これらを示すと、図表0-5のとおりである。

図表0-5 年金記録問題に対する社会保険庁における主な取組について

図表0-5 年金記録問題に対する社会保険庁における主な取組について画像

(5) 日本年金機構の設立と同機構における年金記録問題への取組の状況

16年以降、社会保険庁職員による年金個人情報の業務目的外閲覧、収賄事件等の不祥事や社会保険事務所による国民年金保険料免除等の不適正な事務処理等の不適切な業務運営が次々と発覚して、これらは社会保険庁の組織・体制上の構造的な問題が背景にあるとされたことなどから、社会保険庁は22年1月1日に廃止され、同日以降、従来、社会保険庁が所掌していた厚生年金保険及び国民年金の事業に関する事務は、厚生労働省が所掌することとなった。そして 日本年金機構法 (平成19年法律第109号。以下「機構法」という。 )に基づき、同省は、当該事業に関する事務の一部を、同日に設立された特殊法人である日本年金機構(以下「機構」という 。)に委任し、又は委託し、機構は、同省の監督の下に、同省と密接な連携を図りながら、厚生年金保険制度及び国民年金制度に対する国民の信頼の確保を図り、もって国民生活の安定に寄与することを目的として、当該委任され、又は委託された業務を図表0-6に示した組織体制で実施している。

図表0-6 機構の組織図

図表0-6 機構の組織図画像

このように、機構が行う業務は厚生労働省の監督の下に行われることとされ、機構法に基づき、厚生労働大臣は、必要があると認めるときは、機構に対し、報告を求めたり、業務の運営の改善に関し必要な措置を執るべきことを命じたりなどすることができることとなっている。

また、機構の業務については、機構法第33条に基づき、3年以上5年以下の期間において機構が達成すべき業務運営に関する目標(以下「中期目標」という。 )を厚生労働大臣が定め、機構に指示することとなっている。そして、機構は、中期目標を達成するための計画(以下「中期計画」という 。)を作成し、厚生労働大臣の認可を受けることとなっている。さらに、機構は、中期計画に基づき、毎事業年度、業務運営に関する計画(以下「年度計画」という。 )を作成し、当該事業年度の開始前に、厚生労働大臣の認可を受けるとともに、厚生労働大臣は、事業年度ごとの機構の業務の実績についてSからDまでの5段階の評価を行うこととなっている。
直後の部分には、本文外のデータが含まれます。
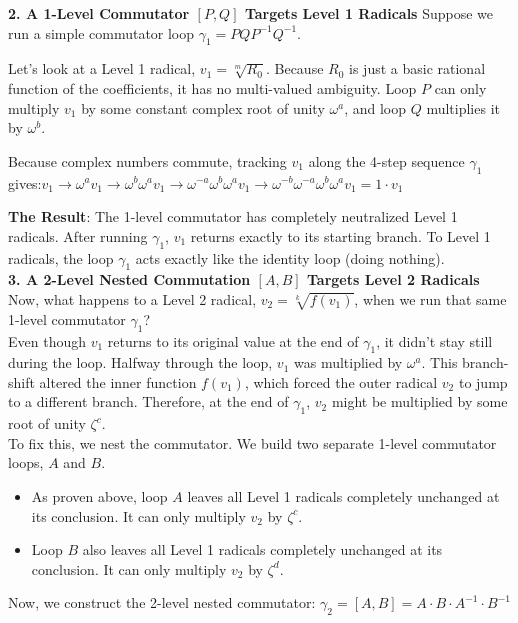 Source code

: {\bf 2. A 1-Level Commutator \([P, Q]\) Targets Level 1 Radicals}
Suppose we run a simple commutator loop \(\gamma_1 = PQP^{-1}Q^{-1}\).

Let's look at a Level 1 radical, \(v_1 = \sqrt[m]{R_0}\). Because \(R_{0}\) is just a basic rational function of the coefficients, it has no multi-valued ambiguity. 
Loop \(P\) can only multiply \(v_{1}\) by some constant complex root of unity \(\omega ^{a}\), and loop \(Q\) multiplies it by \(\omega ^{b}\).

Because complex numbers commute, tracking \(v_{1}\) along the 4-step sequence 
\(\gamma _{1}\) gives:\(v_{1}\rightarrow \omega ^{a}v_{1}\rightarrow \omega ^{b}\omega ^{a}v_{1}\rightarrow \omega ^{-a}\omega ^{b}\omega ^{a}v_{1}\rightarrow \omega ^{-b}\omega ^{-a}\omega ^{b}\omega ^{a}v_{1}=1\cdot v_{1}\)

{\bf The Result}: The 1-level commutator has completely neutralized Level 1 radicals. After running \(\gamma _{1}\), \(v_{1}\) returns exactly to its starting branch. To Level 1 radicals, the loop \(\gamma _{1}\) 
acts exactly like the identity loop (doing nothing).\\

{\bf 3. A 2-Level Nested Commutation \([A, B]\) Targets Level 2 Radicals}
Now, what happens to a Level 2 radical, \(v_2 = \sqrt[k]{f(v_1)}\), when we run that same 1-level commutator \(\gamma _{1}\)?\\
Even though \(v_{1}\) returns to its original value at the end of \(\gamma _{1}\), it didn't stay still during the loop.
Halfway through the loop, \(v_{1}\) was multiplied by \(\omega ^{a}\).
This branch-shift altered the inner function \(f(v_1)\), which forced the outer radical \(v_{2}\) to jump to a different branch. 
Therefore, at the end of \(\gamma _{1}\), \(v_{2}\) might be multiplied by some root of unity \(\zeta ^{c}\).\\

To fix this, we nest the commutator. We build two separate 1-level commutator loops, \(A\) and \(B\).
\begin{itemize}
\item[]As proven above, loop \(A\) leaves all Level 1 radicals completely unchanged at its conclusion. It can only multiply \(v_{2}\) by \(\zeta ^{c}\).
\item[]Loop \(B\) also leaves all Level 1 radicals completely unchanged at its conclusion. It can only multiply \(v_{2}\) by \(\zeta ^{d}\).
\end{itemize}
Now, we construct the 2-level nested commutator: \(\gamma _{2}=[A,B]=A\cdot B\cdot A^{-1}\cdot B^{-1}\)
機構設立時における中期目標及びこれを受けた中期計画の期間は、22年1月から26年3月までの4年3か月となっており、これらの中期目標及び中期計画の中で年金記録問題への対応は、最優先、最重要課題とされており、機構において計画的、多角的に取り組むこととしている。また、中期計画に基づく21年度から25年度までの各年度計画においても、年金記録問題への対応に関する事項は最優先の事項として定められている。

さらに、機構は、中期計画に基づき22年度から25年度までの4年間を実施期間とする「年金記録問題への対応の実施計画工程表」 (以下「工程表」という。 )を定めており、実施状況等を踏まえ、年度ごとに工程表の改定を行っている。この工程表には、図表0-7のとおり、機構が年金記録問題への対応として実施する取組や各年度の取組ごとの実施作業に関する処理期限の目標が具体的に記載されている。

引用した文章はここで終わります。